Egypt's Oldest Pyramid Is Being Destroyed By Its Own Restoration Team
Taffykay writes The oldest pyramid in Egypt, the Pyramid of Djoserat Saqqara, is being destroyed by the very company the Egyptian government has hired to restore it. The roughly 4,600-year-old structure has been in trouble since an earthquake hit the region in 1992, but in a difficult political and economic climate for the country, those now tasked with preserving the pyramid are said to be doing more harm than good.
Maybe because you keep spamming the fucking link everywhere, dumbass.
Egyptian Muslims have already called for the destruction of the pyramids and the sphinx, juts like the Buddhas of Bamiyan.
This happens when writers compulsively replace words with what they think are synonyms. Some writer with thesaurus OCD didn't want to use the word pyramid twice.
The pyramids being made by slave labour is something of a myth. There's not much evidence available for early pyramids, but there's plenty of evidence that later pyramids were made by skilled craftsmen and not slaves.
Looking at that picture I wonder how people can be so amazed by it.
That's exactly the problem. Pyramids are like the Grand Canyon. Modern photography may have gotten super good at capturing a likeness of their image, but nothing actually beats going there in person and seeing those things in real life!
Doesn't even sound hard other than the heat (which was called fucking life back then, cause no one had air conditioning).
Actually, don't believe your hollywood movies, Egypt was lush with vegetation and had plenty water (which provided its own natural air conditioning during the time those pyramids were built). Please read this article and this article.
Considering that it was made with slave labor, makes it even less impressive.
Yes, that was the totally unproven interpretation of the Europeans when they first visited Egypt. And as another poster already replied (and provided a reference), they're now finding physical evidence that this wasn't actually the case.

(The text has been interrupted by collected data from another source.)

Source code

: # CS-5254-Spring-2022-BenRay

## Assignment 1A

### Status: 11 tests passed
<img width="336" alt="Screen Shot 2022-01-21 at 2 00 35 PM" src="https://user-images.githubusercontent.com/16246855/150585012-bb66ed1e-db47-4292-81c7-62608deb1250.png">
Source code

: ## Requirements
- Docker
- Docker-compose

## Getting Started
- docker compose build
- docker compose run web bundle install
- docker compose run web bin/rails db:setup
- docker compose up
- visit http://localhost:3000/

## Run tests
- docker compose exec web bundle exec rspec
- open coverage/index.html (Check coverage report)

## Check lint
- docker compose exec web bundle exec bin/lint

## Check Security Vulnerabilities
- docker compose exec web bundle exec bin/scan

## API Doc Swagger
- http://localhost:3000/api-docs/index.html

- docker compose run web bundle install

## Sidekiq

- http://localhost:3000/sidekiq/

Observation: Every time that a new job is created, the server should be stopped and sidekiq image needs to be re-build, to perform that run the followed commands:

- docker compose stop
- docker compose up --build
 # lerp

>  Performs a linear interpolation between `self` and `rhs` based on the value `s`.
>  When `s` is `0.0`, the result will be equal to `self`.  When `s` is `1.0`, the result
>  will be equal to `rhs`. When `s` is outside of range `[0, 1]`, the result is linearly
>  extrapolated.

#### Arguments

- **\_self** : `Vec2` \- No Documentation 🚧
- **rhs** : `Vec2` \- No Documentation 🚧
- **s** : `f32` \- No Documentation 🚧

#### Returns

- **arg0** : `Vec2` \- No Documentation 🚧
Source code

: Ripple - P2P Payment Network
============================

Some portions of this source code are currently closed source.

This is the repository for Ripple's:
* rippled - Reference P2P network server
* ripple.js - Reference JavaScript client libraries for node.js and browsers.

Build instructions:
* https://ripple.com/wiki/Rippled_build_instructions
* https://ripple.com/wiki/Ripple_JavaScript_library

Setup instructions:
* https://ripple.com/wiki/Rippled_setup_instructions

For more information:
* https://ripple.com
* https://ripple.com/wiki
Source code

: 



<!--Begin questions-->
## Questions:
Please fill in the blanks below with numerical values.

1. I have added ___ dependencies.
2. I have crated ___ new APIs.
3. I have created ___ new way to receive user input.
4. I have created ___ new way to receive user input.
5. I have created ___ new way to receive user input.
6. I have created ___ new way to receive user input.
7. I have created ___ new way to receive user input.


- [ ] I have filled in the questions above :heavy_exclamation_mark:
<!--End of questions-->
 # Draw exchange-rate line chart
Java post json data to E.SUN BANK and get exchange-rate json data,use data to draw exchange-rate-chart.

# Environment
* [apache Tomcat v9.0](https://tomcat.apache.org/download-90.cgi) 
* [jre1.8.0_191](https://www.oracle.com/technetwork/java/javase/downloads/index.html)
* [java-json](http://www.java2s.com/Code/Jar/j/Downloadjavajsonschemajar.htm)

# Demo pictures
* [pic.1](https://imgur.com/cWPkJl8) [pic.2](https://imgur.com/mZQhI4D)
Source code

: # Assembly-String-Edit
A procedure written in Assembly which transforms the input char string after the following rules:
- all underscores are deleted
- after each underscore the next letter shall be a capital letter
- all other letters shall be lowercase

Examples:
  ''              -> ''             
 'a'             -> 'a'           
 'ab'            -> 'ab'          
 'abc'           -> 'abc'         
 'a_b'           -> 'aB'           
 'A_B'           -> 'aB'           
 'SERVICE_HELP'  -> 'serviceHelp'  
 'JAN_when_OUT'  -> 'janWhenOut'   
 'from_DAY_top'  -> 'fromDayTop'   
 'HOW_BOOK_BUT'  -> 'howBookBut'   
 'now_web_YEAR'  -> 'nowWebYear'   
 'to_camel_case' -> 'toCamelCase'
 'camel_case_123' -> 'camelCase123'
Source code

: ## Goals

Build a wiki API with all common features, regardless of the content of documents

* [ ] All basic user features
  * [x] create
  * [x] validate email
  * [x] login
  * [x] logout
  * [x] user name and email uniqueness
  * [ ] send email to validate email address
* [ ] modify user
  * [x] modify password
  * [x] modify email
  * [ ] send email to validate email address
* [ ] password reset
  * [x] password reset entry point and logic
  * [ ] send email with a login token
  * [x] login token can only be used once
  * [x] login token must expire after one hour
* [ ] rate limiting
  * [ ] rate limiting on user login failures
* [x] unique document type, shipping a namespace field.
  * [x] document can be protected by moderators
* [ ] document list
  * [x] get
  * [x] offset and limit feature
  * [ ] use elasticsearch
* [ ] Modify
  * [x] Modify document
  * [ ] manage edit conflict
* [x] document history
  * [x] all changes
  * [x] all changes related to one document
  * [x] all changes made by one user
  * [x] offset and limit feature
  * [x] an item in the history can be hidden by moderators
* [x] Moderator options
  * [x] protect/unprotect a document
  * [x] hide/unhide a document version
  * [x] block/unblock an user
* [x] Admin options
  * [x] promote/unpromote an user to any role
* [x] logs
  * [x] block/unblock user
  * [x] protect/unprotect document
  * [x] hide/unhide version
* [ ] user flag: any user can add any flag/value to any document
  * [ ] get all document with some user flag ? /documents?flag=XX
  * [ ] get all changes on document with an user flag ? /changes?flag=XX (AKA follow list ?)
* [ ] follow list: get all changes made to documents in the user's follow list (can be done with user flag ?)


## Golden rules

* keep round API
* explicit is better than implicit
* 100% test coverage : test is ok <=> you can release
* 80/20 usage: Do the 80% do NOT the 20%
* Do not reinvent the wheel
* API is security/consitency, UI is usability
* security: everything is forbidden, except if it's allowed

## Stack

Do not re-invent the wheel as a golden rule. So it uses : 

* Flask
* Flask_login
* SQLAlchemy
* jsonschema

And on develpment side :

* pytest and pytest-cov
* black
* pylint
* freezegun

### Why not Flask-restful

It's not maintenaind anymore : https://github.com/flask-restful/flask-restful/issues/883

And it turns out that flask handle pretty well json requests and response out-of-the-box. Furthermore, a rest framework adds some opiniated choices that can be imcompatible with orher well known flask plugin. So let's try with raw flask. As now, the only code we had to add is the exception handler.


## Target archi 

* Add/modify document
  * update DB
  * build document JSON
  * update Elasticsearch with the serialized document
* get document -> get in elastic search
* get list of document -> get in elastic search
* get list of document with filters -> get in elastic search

There's these steps in northern california, laid by like 80 japanese slave laborers like 100 years ago...
If you think the work of 80 laborers 100 years ago is equivalent to the work of ~10,000 laborers ~7,000 years ago, then that's your choice. Personally, I can't even visualize a period of 7,000 years. So if you're not impressed by several supremely huge man-made structures that have stood the test of time for 7,000+ years, then let's just agree to disagree because I am surely impressed by them.
I visited Cairo and Giza in the spring of 2013 and can confirm there were almost no tourists. There are, however, men with machine guns guarding the pyramids and sphynx, as well as the main museum, in addition to metal detectors and visual inspections upon entering these places (though you could enter from the desert and avoid them in the case of Giza). The violence I witnessed wasn't random acts of terror, but civil/political unrest before Morsi got the boot.
Money, including tourism dollars, is very much a motivating factor for the parties involved. I don't have a comprehensive knowledge of the politics, but the locals I talked to reviled Morsi precisely because of his lack of money (and his allegiances). Most visibly, infrastructure and the jobs created in its construction and maintenance, that Mubarak had, was sorely missed.
Worded poorly and inaccurately. It is however considered by most archaeologists to be the oldest large scale cut stone structure in antiquity.